-- Exercise --
Of all the lines in the records below, copy only those that contain the string "きょうじゅ".

(Pictures paired with source code)
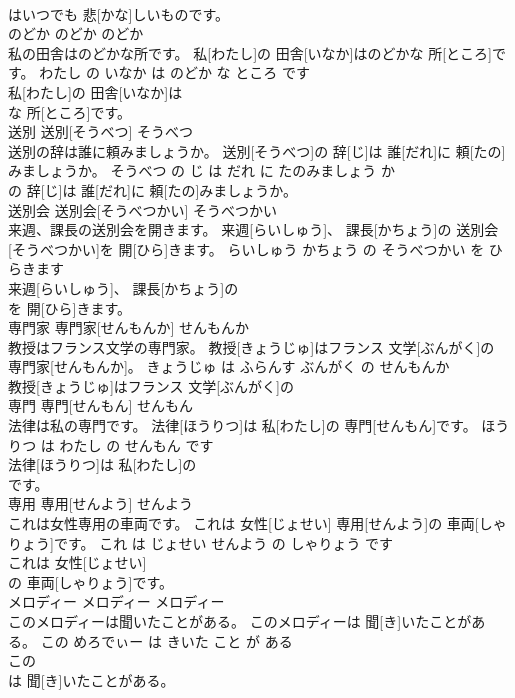 \documentclass[8pt]{extreport}
\begin{document}
\begin{CJK}{UTF8}{min}
\\	はいつでも 悲[かな]しいものです。			
\\	のどか	のどか	のどか	
\\	私の田舎はのどかな所です。	私[わたし]の 田舎[いなか]はのどかな 所[ところ]です。	わたし の いなか は のどか な ところ です	
\\	私[わたし]の 田舎[いなか]は
\\	な 所[ところ]です。			
\\	送別	送別[そうべつ]	そうべつ	
\\	送別の辞は誰に頼みましょうか。	送別[そうべつ]の 辞[じ]は 誰[だれ]に 頼[たの]みましょうか。	そうべつ の じ は だれ に たのみましょう か	
\\	の 辞[じ]は 誰[だれ]に 頼[たの]みましょうか。			
\\	送別会	送別会[そうべつかい]	そうべつかい	
\\	来週、課長の送別会を開きます。	来週[らいしゅう]、 課長[かちょう]の 送別会[そうべつかい]を 開[ひら]きます。	らいしゅう かちょう の そうべつかい を ひらきます	
\\	来週[らいしゅう]、 課長[かちょう]の
\\	を 開[ひら]きます。			
\\	専門家	専門家[せんもんか]	せんもんか	
\\	教授はフランス文学の専門家。	教授[きょうじゅ]はフランス 文学[ぶんがく]の 専門家[せんもんか]。	きょうじゅ は ふらんす ぶんがく の せんもんか	
\\	教授[きょうじゅ]はフランス 文学[ぶんがく]の
\\	専門	専門[せんもん]	せんもん	
\\	法律は私の専門です。	法律[ほうりつ]は 私[わたし]の 専門[せんもん]です。	ほうりつ は わたし の せんもん です	
\\	法律[ほうりつ]は 私[わたし]の
\\	です。			
\\	専用	専用[せんよう]	せんよう	
\\	これは女性専用の車両です。	これは 女性[じょせい] 専用[せんよう]の 車両[しゃりょう]です。	これ は じょせい せんよう の しゃりょう です	
\\	これは 女性[じょせい]
\\	の 車両[しゃりょう]です。			
\\	メロディー	メロディー	メロディー	
\\	このメロディーは聞いたことがある。	このメロディーは 聞[き]いたことがある。	この めろでぃー は きいた こと が ある	
\\	この
\\	は 聞[き]いたことがある。			

\end{CJK}
\end{document}
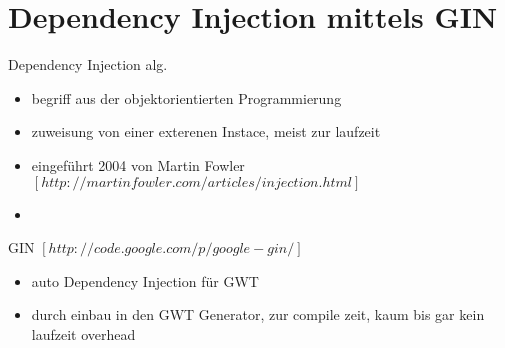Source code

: \section{Dependency Injection mittels GIN} \label{GIN}
Dependency Injection alg.
\begin{itemize}  
  \item begriff aus der objektorientierten Programmierung
  \item zuweisung von einer exterenen Instace, meist zur laufzeit
  \item eingeführt 2004 von Martin Fowler\\
  $[http://martinfowler.com/articles/injection.html]$
  \item 
\end{itemize}
GIN $[http://code.google.com/p/google-gin/]$
\begin{itemize} 
  \item auto Dependency Injection für GWT
  \item durch einbau in den GWT Generator, zur compile zeit, kaum bis gar kein
  laufzeit overhead
\end{itemize}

-- Task result --
\\	教授はフランス文学の専門家。	教授[きょうじゅ]はフランス 文学[ぶんがく]の 専門家[せんもんか]。	きょうじゅ は ふらんす ぶんがく の せんもんか	
\\	教授[きょうじゅ]はフランス 文学[ぶんがく]の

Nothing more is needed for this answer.